En la desbordante y compleja figura del Papa Wojtyla, dos grandes contrastes me parecen los más determinantes. Nos hallamos ante un Papa muy avanzado en lo social, pero conservador y aun preconciliar  –por mucho que se afirme lo contrario– en su concepción eclesial. En cierta ocasión, en conversación cercana y familiar, monseñor Tarancón me manifestó: «Tiene la idea de la Iglesia que había en este país en tiempos de Santa Teresa». Ya en su toma de posesión pública, el entonces recién estrenado Papa nos dijo: «Abrid los corazones y las puertas a Cristo». Pero más de uno piensa que, en realidad y principalmente, a quien él mismo estaba dando paso era a la Iglesia. Una Iglesia de contrarreforma, cuyos recursos al Vaticano II a menudo lo vaciaban de contenido; y cuyo icono más representativo ha sido el mismo Papa, que quizá se ha desvivido más en conquistar un mundo para la Iglesia que en disponer una Iglesia para el mundo.
Finalmente, desde que se abrió el telón de este último pontificado viajero y mediático, por el proscenio, ante nuestros ojos, ha desfilado un mundo diverso, plural y policéntrico. En contraste y tensión con él, a lo largo de estos años de Juan Pablo II, se ha acentuado un rígido monocentrismo vaticano.
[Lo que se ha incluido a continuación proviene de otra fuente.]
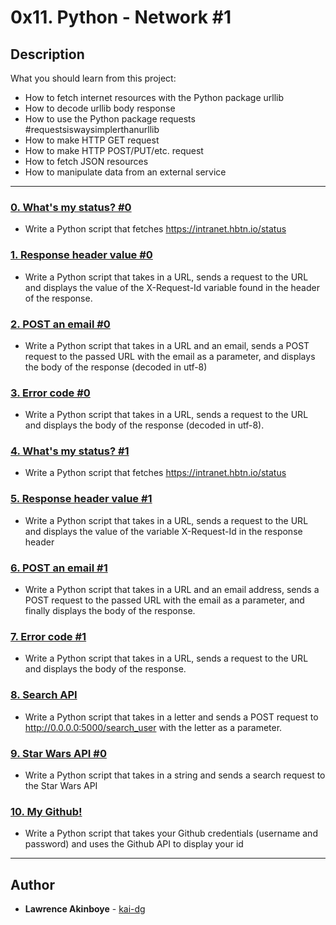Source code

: # 0x11. Python - Network #1

## Description
What you should learn from this project:

* How to fetch internet resources with the Python package urllib
* How to decode urllib body response
* How to use the Python package requests #requestsiswaysimplerthanurllib
* How to make HTTP GET request 
* How to make HTTP POST/PUT/etc. request
* How to fetch JSON resources
* How to manipulate data from an external service

---

### [0. What's my status? #0](./0-hbtn_status.py)
* Write a Python script that fetches https://intranet.hbtn.io/status


### [1. Response header value #0](./1-hbtn_header.py)
* Write a Python script that takes in a URL, sends a request to the URL and displays the value of the X-Request-Id variable found in the header of the response.


### [2. POST an email #0](./2-post_email.py)
* Write a Python script that takes in a URL and an email, sends a POST request to the passed URL with the email as a parameter, and displays the body of the response (decoded in utf-8)


### [3. Error code #0](./3-error_code.py)
* Write a Python script that takes in a URL, sends a request to the URL and displays the body of the response (decoded in utf-8).


### [4. What's my status? #1](./4-hbtn_status.py)
* Write a Python script that fetches https://intranet.hbtn.io/status


### [5. Response header value #1](./5-hbtn_header.py)
* Write a Python script that takes in a URL, sends a request to the URL and displays the value of the variable X-Request-Id in the response header


### [6. POST an email #1](./6-post_email.py)
* Write a Python script that takes in a URL and an email address, sends a POST request to the passed URL with the email as a parameter, and finally displays the body of the response.


### [7. Error code #1](./7-error_code.py)
* Write a Python script that takes in a URL, sends a request to the URL and displays the body of the response.


### [8. Search API](./8-json_api.py)
* Write a Python script that takes in a letter and sends a POST request to http://0.0.0.0:5000/search_user with the letter as a parameter.


### [9. Star Wars API #0](./9-starwars.py)
* Write a Python script that takes in a string and sends a search request to the Star Wars API


### [10. My Github!](./10-my_github.py)
* Write a Python script that takes your Github credentials (username and password) and uses the Github API to display your id

---

## Author
* **Lawrence Akinboye** - [kai-dg](https://github.com/min-law)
Puede que la comprensible formación de Karol Wojtyla en un cristianismo de resistencia, así como la visión providencialista y casi mesiánica de su propia ascensión a la Sede de Pedro –a juzgar por públicas confesiones suyas– hayan contribuido a ello.
Conocido el fallecimiento del Sumo Pontífice, vayan para él mi ferviente oración, mi agradecimiento sincero por su dedicación a la Iglesia y la humanidad, y mi deseo de que descanse en la paz del Señor.